As the Ontario government begins their work to reopen the provincial economy, Acting Medical Officer of Health for the Northwestern Health Unit, Dr. Ian Gemmill, says it’s still early in the fight against COVID-19.

“In this pandemic, we are not in the seventh inning. We’re in the first inning, and the first batter is up. That’s how far along we are. This is something that’s going to be with us for a while.”

Ontario’s government is currently planning a stage-by-stage approach to reopen the economy, to ensure there are appropriate measures in place so workplaces can open safely. Premier Doug Ford made the announcement earlier this week.

"Our top priority remains protecting the health and safety of the people of Ontario and supporting our frontline heroes as we do everything in our power to contain and defeat this deadly virus," said Ford.

"At the same time, we are preparing for the responsible restart of our economy. This next phase of our response to COVID-19 is designed to help us map out what needs to be done, and when, to get us back on the road to recovery."

Public health officials will carefully monitor each stage for two to four weeks, as they assess the evolution of the COVID-19 outbreak to determine if it is necessary to change course to maintain public health.

Gemmill says the easing of the restrictions do bring some benefits, but they must be done with caution and a number of precautions in place to keep communities as safe as possible from COVID-19.

“Whatever opens up, still needs to be done with the Coronavirus in mind. But this is a good thing in the sense that we want there to be not only physical health for Ontario residents, but economic health for our population. We know what happens when people are impoverished from circumstances beyond their control.”

However, as some politicians and local leaders have pitched the idea of opening Northern Ontario up earlier than the rest of the province, Gemmill say’s it also has some merit, but it’s not worth the risk.

“In the northwest, we don’t have good evidence of local transmission. So there is merit to it. But I would be very worried at this point in time if we went ahead with a separate plan for the north, and then discovering that we were in the middle of community transmission.”

“We would not want to find ourselves in that situation with an outbreak, when everyone else is reopening, and that will take things that much longer to open up locally. There’s merit to the point of view, but in my opinion, the preferred way to do this would be to be in-step with the rest of the province.”

Gemmill says the idea is typically linked to Northern Ontario and northwestern Ontario both seeing very low numbers of confirmed COVID-19 cases, but Gemmill notes that these numbers are constantly being updated.

“There’s two possibilities here. One is that the restrictions in place were so effective in the northwest, that it stopped a wave of COVID-19 from arriving. That’s what I’m hoping is correct. The second, is that the restrictions are simply delaying the wave. If that’s the case, I wouldn’t want to see things opened up and see ourselves in a situation where we are in trouble.”

Ontario’s plan to reopen the economy includes:

Stage 1: For businesses that were ordered to close or restrict operations, opening select workplaces that can immediately modify operations to meet public health guidance. Opening some outdoor spaces like parks and allowing for a greater number of individuals to attend some events. Hospitals would also begin to offer some non-urgent and scheduled surgeries, and other health care services.

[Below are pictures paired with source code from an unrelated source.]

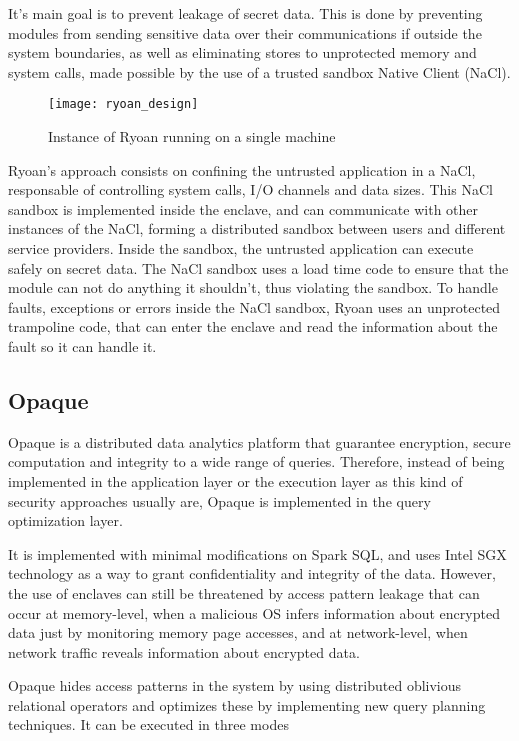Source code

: It's main goal is to prevent leakage of secret data. This is done by preventing modules from sending sensitive data over their communications if outside the system boundaries, as well as eliminating stores to unprotected memory and system calls, made possible by the use of a trusted sandbox Native Client (NaCl). 

\begin{figure}[htbp]
	\centering
	{\texttt{[image: ryoan\_design]}}%
	\caption{Instance of Ryoan running on a single machine}
\end{figure}

Ryoan's approach consists on confining the untrusted application in a NaCl, responsable of controlling system calls, I/O channels and data sizes. This NaCl sandbox is implemented inside the enclave, and can communicate with other instances of the NaCl, forming a distributed sandbox between users and different service providers. Inside the sandbox, the untrusted application can execute safely on secret data. The NaCl sandbox uses a load time code to ensure that the module can not do anything it shouldn't, thus violating the sandbox. To handle faults, exceptions or errors inside the NaCl sandbox, Ryoan uses an unprotected trampoline code, that can enter the enclave and read the information about the fault so it can handle it.
\subsection{Opaque}
\label{ssec:opaque}

Opaque \cite{opaquePaper} is a distributed data analytics platform that guarantee encryption, secure computation and integrity to a wide range of queries. Therefore, instead of being implemented in the application layer or the execution layer as this kind of security approaches usually are, Opaque is implemented in the query optimization layer. 

It is implemented with minimal modifications on Spark SQL, and uses Intel SGX technology as a way to grant confidentiality and integrity of the data. 
However, the use of enclaves can still be threatened by access pattern leakage that can occur at memory-level, when a malicious OS infers information about encrypted data just by monitoring memory page accesses, and at network-level, when network traffic reveals information about encrypted data.

Opaque hides access patterns in the system by using distributed oblivious relational operators and optimizes these by implementing new query planning techniques. It can be executed in three modes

Stage 2: Opening more workplaces, based on risk assessments, which may include some service industries and additional office and retail workplaces. Some larger public gatherings would be allowed, and more outdoor spaces would open.

Stage 3: Opening of all workplaces responsibly and further relaxing of restrictions on public gatherings.

Throughout each stage, continued protections for vulnerable populations must be in place, along with the continued practice of physical distancing, hand washing and respiratory hygiene, and significant mitigation plans to limit health risks.